### Material provided ###
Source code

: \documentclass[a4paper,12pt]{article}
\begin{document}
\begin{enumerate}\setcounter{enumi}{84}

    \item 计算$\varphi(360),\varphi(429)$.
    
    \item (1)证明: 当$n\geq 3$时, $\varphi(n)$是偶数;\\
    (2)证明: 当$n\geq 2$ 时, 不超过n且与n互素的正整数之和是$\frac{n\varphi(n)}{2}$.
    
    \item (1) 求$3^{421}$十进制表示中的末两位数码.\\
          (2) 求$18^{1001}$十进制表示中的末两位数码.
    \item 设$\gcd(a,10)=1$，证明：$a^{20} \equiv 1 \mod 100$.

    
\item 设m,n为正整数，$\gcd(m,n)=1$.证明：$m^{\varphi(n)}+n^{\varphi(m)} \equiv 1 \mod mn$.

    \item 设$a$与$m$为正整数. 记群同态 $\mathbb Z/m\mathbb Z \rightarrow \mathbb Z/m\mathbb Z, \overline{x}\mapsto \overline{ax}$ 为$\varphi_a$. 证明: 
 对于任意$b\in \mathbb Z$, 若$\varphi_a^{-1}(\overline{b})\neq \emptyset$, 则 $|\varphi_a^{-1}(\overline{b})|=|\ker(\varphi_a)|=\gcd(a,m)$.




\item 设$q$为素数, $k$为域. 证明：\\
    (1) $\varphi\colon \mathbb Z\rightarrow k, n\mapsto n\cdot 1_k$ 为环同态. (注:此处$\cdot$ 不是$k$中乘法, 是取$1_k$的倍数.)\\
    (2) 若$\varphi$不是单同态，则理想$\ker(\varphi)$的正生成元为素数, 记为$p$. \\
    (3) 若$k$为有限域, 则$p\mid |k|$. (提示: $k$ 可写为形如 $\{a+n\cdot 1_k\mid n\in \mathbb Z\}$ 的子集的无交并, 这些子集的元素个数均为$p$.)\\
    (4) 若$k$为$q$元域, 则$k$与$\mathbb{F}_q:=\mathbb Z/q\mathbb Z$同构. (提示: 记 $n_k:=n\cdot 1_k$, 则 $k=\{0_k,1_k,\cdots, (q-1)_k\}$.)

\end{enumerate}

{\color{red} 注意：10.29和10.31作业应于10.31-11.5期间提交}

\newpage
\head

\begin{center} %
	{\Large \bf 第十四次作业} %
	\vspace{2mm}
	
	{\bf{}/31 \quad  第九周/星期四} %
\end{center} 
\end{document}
###
The records above should be repeated in full, exactly as given.

*Output of the exercise:*
Source code

: \documentclass[a4paper,12pt]{article}
\begin{document}
\begin{enumerate}\setcounter{enumi}{84}

    \item 计算$\varphi(360),\varphi(429)$.
    
    \item (1)证明: 当$n\geq 3$时, $\varphi(n)$是偶数;\\
    (2)证明: 当$n\geq 2$ 时, 不超过n且与n互素的正整数之和是$\frac{n\varphi(n)}{2}$.
    
    \item (1) 求$3^{421}$十进制表示中的末两位数码.\\
          (2) 求$18^{1001}$十进制表示中的末两位数码.
    \item 设$\gcd(a,10)=1$，证明：$a^{20} \equiv 1 \mod 100$.

    
\item 设m,n为正整数，$\gcd(m,n)=1$.证明：$m^{\varphi(n)}+n^{\varphi(m)} \equiv 1 \mod mn$.

    \item 设$a$与$m$为正整数. 记群同态 $\mathbb Z/m\mathbb Z \rightarrow \mathbb Z/m\mathbb Z, \overline{x}\mapsto \overline{ax}$ 为$\varphi_a$. 证明: 
 对于任意$b\in \mathbb Z$, 若$\varphi_a^{-1}(\overline{b})\neq \emptyset$, 则 $|\varphi_a^{-1}(\overline{b})|=|\ker(\varphi_a)|=\gcd(a,m)$.




\item 设$q$为素数, $k$为域. 证明：\\
    (1) $\varphi\colon \mathbb Z\rightarrow k, n\mapsto n\cdot 1_k$ 为环同态. (注:此处$\cdot$ 不是$k$中乘法, 是取$1_k$的倍数.)\\
    (2) 若$\varphi$不是单同态，则理想$\ker(\varphi)$的正生成元为素数, 记为$p$. \\
    (3) 若$k$为有限域, 则$p\mid |k|$. (提示: $k$ 可写为形如 $\{a+n\cdot 1_k\mid n\in \mathbb Z\}$ 的子集的无交并, 这些子集的元素个数均为$p$.)\\
    (4) 若$k$为$q$元域, 则$k$与$\mathbb{F}_q:=\mathbb Z/q\mathbb Z$同构. (提示: 记 $n_k:=n\cdot 1_k$, 则 $k=\{0_k,1_k,\cdots, (q-1)_k\}$.)

\end{enumerate}

{\color{red} 注意：10.29和10.31作业应于10.31-11.5期间提交}

\newpage
\head

\begin{center} %
	{\Large \bf 第十四次作业} %
	\vspace{2mm}
	
	{\bf{}/31 \quad  第九周/星期四} %
\end{center} 
\end{document}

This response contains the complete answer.